When you spend your life living and working in University towns, you begin to pick up on the similarities they all seem to share. If you live in a College town, you're going to get more parking tickets, meet more people who use the word "excellence" in conversation, and hear the bells of clock towers more often. And you'll usually find in each town what I facetiously call the "college professor ghetto" -- a neighborhood or area densely populated by University faculty and administrators. These enclaves of the highly educated always seem to stand out from the population at large, from the way they vote to the kinds of newspapers and magazines they read.
But if the detailed results from the 2000 Census are any guide, this concentration of the more highly educated among us is not limited to College towns. Indeed, the data show a wide disparity in the educational attainment both within and between the cities, counties and regions in Indiana.
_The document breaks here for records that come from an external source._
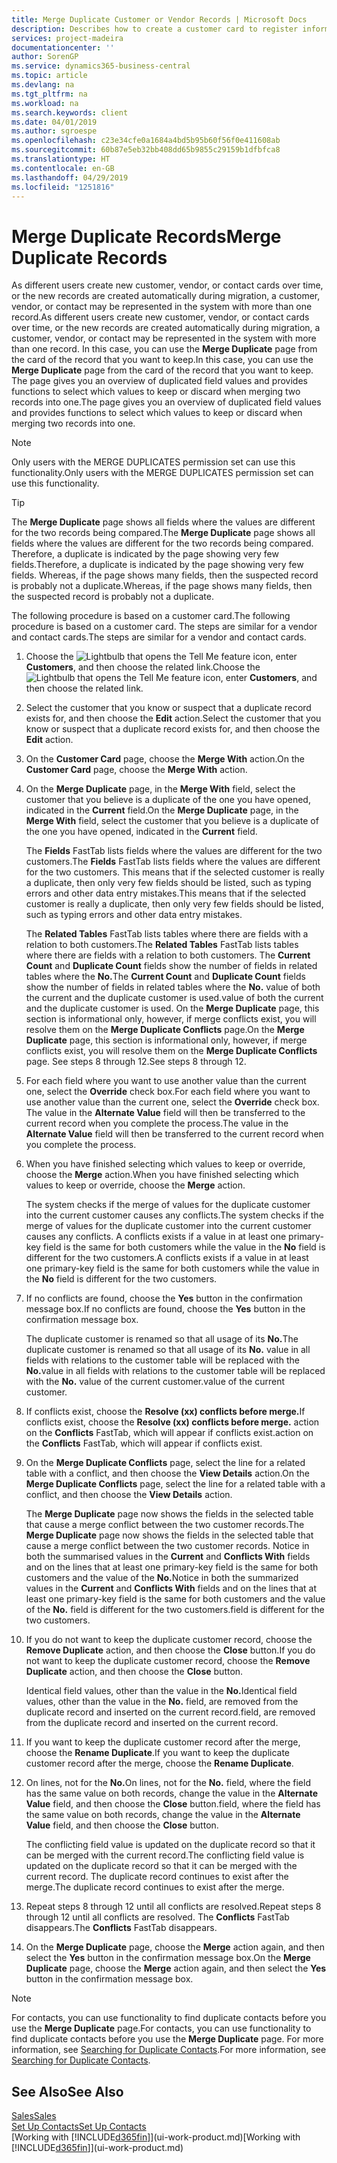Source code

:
 ```yaml
---
title: Merge Duplicate Customer or Vendor Records | Microsoft Docs
description: Describes how to create a customer card to register information about each new customer or client that you sell to.
services: project-madeira
documentationcenter: ''
author: SorenGP
ms.service: dynamics365-business-central
ms.topic: article
ms.devlang: na
ms.tgt_pltfrm: na
ms.workload: na
ms.search.keywords: client
ms.date: 04/01/2019
ms.author: sgroespe
ms.openlocfilehash: c23e34cfe0a1684a4bd5b95b60f56f0e411608ab
ms.sourcegitcommit: 60b87e5eb32bb408dd65b9855c29159b1dfbfca8
ms.translationtype: HT
ms.contentlocale: en-GB
ms.lasthandoff: 04/29/2019
ms.locfileid: "1251816"
---
```

# <a name="merge-duplicate-records"></a><span data-ttu-id="2f912-103">Merge Duplicate Records</span><span class="sxs-lookup"><span data-stu-id="2f912-103">Merge Duplicate Records</span></span>
<span data-ttu-id="2f912-104">As different users create new customer, vendor, or contact cards over time, or the new records are created automatically during migration, a customer, vendor, or contact may be represented in the system with more than one record.</span><span class="sxs-lookup"><span data-stu-id="2f912-104">As different users create new customer, vendor, or contact cards over time, or the new records are created automatically during migration, a customer, vendor, or contact may be represented in the system with more than one record.</span></span> <span data-ttu-id="2f912-105">In this case, you can use the **Merge Duplicate** page from the card of the record that you want to keep.</span><span class="sxs-lookup"><span data-stu-id="2f912-105">In this case, you can use the **Merge Duplicate** page from the card of the record that you want to keep.</span></span> <span data-ttu-id="2f912-106">The page gives you an overview of duplicated field values and provides functions to select which values to keep or discard when merging two records into one.</span><span class="sxs-lookup"><span data-stu-id="2f912-106">The page gives you an overview of duplicated field values and provides functions to select which values to keep or discard when merging two records into one.</span></span>

> [!NOTE]
> <span data-ttu-id="2f912-107">Only users with the MERGE DUPLICATES permission set can use this functionality.</span><span class="sxs-lookup"><span data-stu-id="2f912-107">Only users with the MERGE DUPLICATES permission set can use this functionality.</span></span>

> [!TIP]
> <span data-ttu-id="2f912-108">The **Merge Duplicate** page shows all fields where the values are different for the two records being compared.</span><span class="sxs-lookup"><span data-stu-id="2f912-108">The **Merge Duplicate** page shows all fields where the values are different for the two records being compared.</span></span> <span data-ttu-id="2f912-109">Therefore, a duplicate is indicated by the page showing very few fields.</span><span class="sxs-lookup"><span data-stu-id="2f912-109">Therefore, a duplicate is indicated by the page showing very few fields.</span></span> <span data-ttu-id="2f912-110">Whereas, if the page shows many fields, then the suspected record is probably not a duplicate.</span><span class="sxs-lookup"><span data-stu-id="2f912-110">Whereas, if the page shows many fields, then the suspected record is probably not a duplicate.</span></span>

<span data-ttu-id="2f912-111">The following procedure is based on a customer card.</span><span class="sxs-lookup"><span data-stu-id="2f912-111">The following procedure is based on a customer card.</span></span> <span data-ttu-id="2f912-112">The steps are similar for a vendor  and contact cards.</span><span class="sxs-lookup"><span data-stu-id="2f912-112">The steps are similar for a vendor  and contact cards.</span></span>

1. <span data-ttu-id="2f912-113">Choose the ![Lightbulb that opens the Tell Me feature](media/ui-search/search_small.png "Tell me what you want to do") icon, enter **Customers**, and then choose the related link.</span><span class="sxs-lookup"><span data-stu-id="2f912-113">Choose the ![Lightbulb that opens the Tell Me feature](media/ui-search/search_small.png "Tell me what you want to do") icon, enter **Customers**, and then choose the related link.</span></span>
2. <span data-ttu-id="2f912-114">Select the customer that you know or suspect that a duplicate record exists for, and then choose the **Edit** action.</span><span class="sxs-lookup"><span data-stu-id="2f912-114">Select the customer that you know or suspect that a duplicate record exists for, and then choose the **Edit** action.</span></span>
3. <span data-ttu-id="2f912-115">On the **Customer Card** page, choose the **Merge With** action.</span><span class="sxs-lookup"><span data-stu-id="2f912-115">On the **Customer Card** page, choose the **Merge With** action.</span></span>
4. <span data-ttu-id="2f912-116">On the **Merge Duplicate** page, in the **Merge With** field, select the customer that you believe is a duplicate of the one you have opened, indicated in the **Current** field.</span><span class="sxs-lookup"><span data-stu-id="2f912-116">On the **Merge Duplicate** page, in the **Merge With** field, select the customer that you believe is a duplicate of the one you have opened, indicated in the **Current** field.</span></span>

    <span data-ttu-id="2f912-117">The **Fields** FastTab lists fields where the values are different for the two customers.</span><span class="sxs-lookup"><span data-stu-id="2f912-117">The **Fields** FastTab lists fields where the values are different for the two customers.</span></span> <span data-ttu-id="2f912-118">This means that if the selected customer is really a duplicate, then only very few fields should be listed, such as typing errors and other data entry mistakes.</span><span class="sxs-lookup"><span data-stu-id="2f912-118">This means that if the selected customer is really a duplicate, then only very few fields should be listed, such as typing errors and other data entry mistakes.</span></span>

    <span data-ttu-id="2f912-119">The **Related Tables** FastTab lists tables where there are fields with a relation to both customers.</span><span class="sxs-lookup"><span data-stu-id="2f912-119">The **Related Tables** FastTab lists tables where there are fields with a relation to both customers.</span></span> <span data-ttu-id="2f912-120">The **Current Count** and **Duplicate Count** fields show the number of fields in related tables where the **No.**</span><span class="sxs-lookup"><span data-stu-id="2f912-120">The **Current Count** and **Duplicate Count** fields show the number of fields in related tables where the **No.**</span></span> <span data-ttu-id="2f912-121">value of both the current and the duplicate customer is used.</span><span class="sxs-lookup"><span data-stu-id="2f912-121">value of both the current and the duplicate customer is used.</span></span> <span data-ttu-id="2f912-122">On the **Merge Duplicate** page, this section is informational only, however, if merge conflicts exist, you will resolve them on the **Merge Duplicate Conflicts** page.</span><span class="sxs-lookup"><span data-stu-id="2f912-122">On the **Merge Duplicate** page, this section is informational only, however, if merge conflicts exist, you will resolve them on the **Merge Duplicate Conflicts** page.</span></span> <span data-ttu-id="2f912-123">See steps 8 through 12.</span><span class="sxs-lookup"><span data-stu-id="2f912-123">See steps 8 through 12.</span></span>   

5. <span data-ttu-id="2f912-124">For each field where you want to use another value than the current one, select the **Override** check box.</span><span class="sxs-lookup"><span data-stu-id="2f912-124">For each field where you want to use another value than the current one, select the **Override** check box.</span></span> <span data-ttu-id="2f912-125">The value in the **Alternate Value** field will then be transferred to the current record when you complete the process.</span><span class="sxs-lookup"><span data-stu-id="2f912-125">The value in the **Alternate Value** field will then be transferred to the current record when you complete the process.</span></span>
6. <span data-ttu-id="2f912-126">When you have finished selecting which values to keep or override, choose the **Merge** action.</span><span class="sxs-lookup"><span data-stu-id="2f912-126">When you have finished selecting which values to keep or override, choose the **Merge** action.</span></span>

    <span data-ttu-id="2f912-127">The system checks if the merge of values for the duplicate customer into the current customer causes any conflicts.</span><span class="sxs-lookup"><span data-stu-id="2f912-127">The system checks if the merge of values for the duplicate customer into the current customer causes any conflicts.</span></span> <span data-ttu-id="2f912-128">A conflicts exists if a value in at least one primary-key field is the same for both customers while the value in the **No** field is different for the two customers.</span><span class="sxs-lookup"><span data-stu-id="2f912-128">A conflicts exists if a value in at least one primary-key field is the same for both customers while the value in the **No** field is different for the two customers.</span></span>

7. <span data-ttu-id="2f912-129">If no conflicts are found, choose the **Yes** button in the confirmation message box.</span><span class="sxs-lookup"><span data-stu-id="2f912-129">If no conflicts are found, choose the **Yes** button in the confirmation message box.</span></span>

    <span data-ttu-id="2f912-130">The duplicate customer is renamed so that all usage of its **No.**</span><span class="sxs-lookup"><span data-stu-id="2f912-130">The duplicate customer is renamed so that all usage of its **No.**</span></span> <span data-ttu-id="2f912-131">value in all fields with relations to the customer table will be replaced with the **No.**</span><span class="sxs-lookup"><span data-stu-id="2f912-131">value in all fields with relations to the customer table will be replaced with the **No.**</span></span> <span data-ttu-id="2f912-132">value of the current customer.</span><span class="sxs-lookup"><span data-stu-id="2f912-132">value of the current customer.</span></span>
8. <span data-ttu-id="2f912-133">If conflicts exist, choose the **Resolve (xx) conflicts before merge.**</span><span class="sxs-lookup"><span data-stu-id="2f912-133">If conflicts exist, choose the **Resolve (xx) conflicts before merge.**</span></span> <span data-ttu-id="2f912-134">action on the **Conflicts** FastTab, which will appear if conflicts exist.</span><span class="sxs-lookup"><span data-stu-id="2f912-134">action on the **Conflicts** FastTab, which will appear if conflicts exist.</span></span>
9. <span data-ttu-id="2f912-135">On the **Merge Duplicate Conflicts** page, select the line for a related table with a conflict, and then choose the **View Details** action.</span><span class="sxs-lookup"><span data-stu-id="2f912-135">On the **Merge Duplicate Conflicts** page, select the line for a related table with a conflict, and then choose the **View Details** action.</span></span>

    <span data-ttu-id="2f912-136">The **Merge Duplicate** page now shows the fields in the selected table that cause a merge conflict between the two customer records.</span><span class="sxs-lookup"><span data-stu-id="2f912-136">The **Merge Duplicate** page now shows the fields in the selected table that cause a merge conflict between the two customer records.</span></span> <span data-ttu-id="2f912-137">Notice in both the summarised values in the **Current** and **Conflicts With** fields and on the lines that at least one primary-key field is the same for both customers and the value of the **No.**</span><span class="sxs-lookup"><span data-stu-id="2f912-137">Notice in both the summarized values in the **Current** and **Conflicts With** fields and on the lines that at least one primary-key field is the same for both customers and the value of the **No.**</span></span> <span data-ttu-id="2f912-138">field is different for the two customers.</span><span class="sxs-lookup"><span data-stu-id="2f912-138">field is different for the two customers.</span></span>   
10. <span data-ttu-id="2f912-139">If you do not want to keep the duplicate customer record, choose the **Remove Duplicate** action, and then choose the **Close** button.</span><span class="sxs-lookup"><span data-stu-id="2f912-139">If you do not want to keep the duplicate customer record, choose the **Remove Duplicate** action, and then choose the **Close** button.</span></span>

    <span data-ttu-id="2f912-140">Identical field values, other than the value in the **No.**</span><span class="sxs-lookup"><span data-stu-id="2f912-140">Identical field values, other than the value in the **No.**</span></span> <span data-ttu-id="2f912-141">field, are removed from the duplicate record and inserted on the current record.</span><span class="sxs-lookup"><span data-stu-id="2f912-141">field, are removed from the duplicate record and inserted on the current record.</span></span>
11. <span data-ttu-id="2f912-142">If you want to keep the duplicate customer record after the merge,  choose the **Rename Duplicate**.</span><span class="sxs-lookup"><span data-stu-id="2f912-142">If you want to keep the duplicate customer record after the merge,  choose the **Rename Duplicate**.</span></span>
12. <span data-ttu-id="2f912-143">On lines, not for the **No.**</span><span class="sxs-lookup"><span data-stu-id="2f912-143">On lines, not for the **No.**</span></span> <span data-ttu-id="2f912-144">field, where the field has the same value on both records, change the value in the **Alternate Value** field, and then choose the **Close** button.</span><span class="sxs-lookup"><span data-stu-id="2f912-144">field, where the field has the same value on both records, change the value in the **Alternate Value** field, and then choose the **Close** button.</span></span>

    <span data-ttu-id="2f912-145">The conflicting field value is updated on the duplicate record so that it can be merged with the current record.</span><span class="sxs-lookup"><span data-stu-id="2f912-145">The conflicting field value is updated on the duplicate record so that it can be merged with the current record.</span></span> <span data-ttu-id="2f912-146">The duplicate record continues to exist after the merge.</span><span class="sxs-lookup"><span data-stu-id="2f912-146">The duplicate record continues to exist after the merge.</span></span>
13. <span data-ttu-id="2f912-147">Repeat steps 8 through 12 until all conflicts are resolved.</span><span class="sxs-lookup"><span data-stu-id="2f912-147">Repeat steps 8 through 12 until all conflicts are resolved.</span></span> <span data-ttu-id="2f912-148">The **Conflicts** FastTab disappears.</span><span class="sxs-lookup"><span data-stu-id="2f912-148">The **Conflicts** FastTab disappears.</span></span>
14. <span data-ttu-id="2f912-149">On the **Merge Duplicate** page, choose the **Merge** action again, and then select the **Yes** button in the confirmation message box.</span><span class="sxs-lookup"><span data-stu-id="2f912-149">On the **Merge Duplicate** page, choose the **Merge** action again, and then select the **Yes** button in the confirmation message box.</span></span>

> [!NOTE]
> <span data-ttu-id="2f912-150">For contacts, you can use functionality to find duplicate contacts before you use the **Merge Duplicate** page.</span><span class="sxs-lookup"><span data-stu-id="2f912-150">For contacts, you can use functionality to find duplicate contacts before you use the **Merge Duplicate** page.</span></span> <span data-ttu-id="2f912-151">For more information, see [Searching for Duplicate Contacts](marketing-setup-contacts.md#searching-for-duplicate-contacts).</span><span class="sxs-lookup"><span data-stu-id="2f912-151">For more information, see [Searching for Duplicate Contacts](marketing-setup-contacts.md#searching-for-duplicate-contacts).</span></span>

## <a name="see-also"></a><span data-ttu-id="2f912-152">See Also</span><span class="sxs-lookup"><span data-stu-id="2f912-152">See Also</span></span>
[<span data-ttu-id="2f912-153">Sales</span><span class="sxs-lookup"><span data-stu-id="2f912-153">Sales</span></span>](sales-manage-sales.md)  
[<span data-ttu-id="2f912-154">Set Up Contacts</span><span class="sxs-lookup"><span data-stu-id="2f912-154">Set Up Contacts</span></span>](marketing-setup-contacts.md)  
<span data-ttu-id="2f912-155">[Working with [!INCLUDE[d365fin](includes/d365fin_md.md)]](ui-work-product.md)</span><span class="sxs-lookup"><span data-stu-id="2f912-155">[Working with [!INCLUDE[d365fin](includes/d365fin_md.md)]](ui-work-product.md)</span></span>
And given that our leaders have identified the need to attract and retain more educated workers as a primary goal in development of the state economy, this geographical pattern is something we ought to be aware of.
To begin with, it is clear from the data that the task of attracting more college-educated workers will be very difficult for the state's rural counties. All but one of the 15 Indiana counties with the highest proportion of adults with college degrees are part of a major city's Metropolitan Statistical Area. The only one that is not, Bartholomew County, contains a city that falls just short of meeting the criteria for that classification. On the other hand, only one of the lowest ranking 20 counties is linked economically to a major city.
When it comes to counting people with college degrees, the disparity between the have's and have-not's among Indiana counties is quite large. There are sixteen counties where less than 10 percent of the adult population has a college degree, whereas Hamilton County, the state's highest, has nearly 50 percent college graduates. Even more sobering is the fact that only four counties in the state, Hamilton, Monroe, Tippecanoe and Boone, have more people with college degrees than the U.S. average.
That's not altogether surprising. Urban areas are the only ones large enough to support the specialized services and industries that go hand-in-hand with a more highly trained workforce. But the causality works in the other direction as well. Whether it's because of the amenities, services, or due to the wider spectrum economic opportunities, it is clear that more highly educated Hoosiers prefer living in cities.
What is more, the sub-county data show that clustering of those with college degrees occurs within each city and region as well.
As documented in the Indiana Business Research Center's most recent Indiana Business Review, a small number of townships within each county typically house the lion's share of the more highly educated population. Given the similarities this subpopulation may have for such things as schools, taxes, and public services, this is also less than a complete surprise.
Those differences in educational attainment don't exist in a vacuum, of course. Given the close correspondence between occupational structure and education levels, they ultimately represent a shorthand method of describing the regional economies. Thus the counties with the highest proportion of workers in professional and management occupations have the highest number of college degreed individuals, while counties with fewer college graduates have higher proportions of their workforce in production-related occupations.
Indeed, the more you delve into the full detail of the Census portrayal of our state economy, the more you begin the question whether or not such a thing as an "Indiana" economy can even be said to exist. At the very least, the data tell us that what helps urban counties may prove to much less relevant for the rest of the state.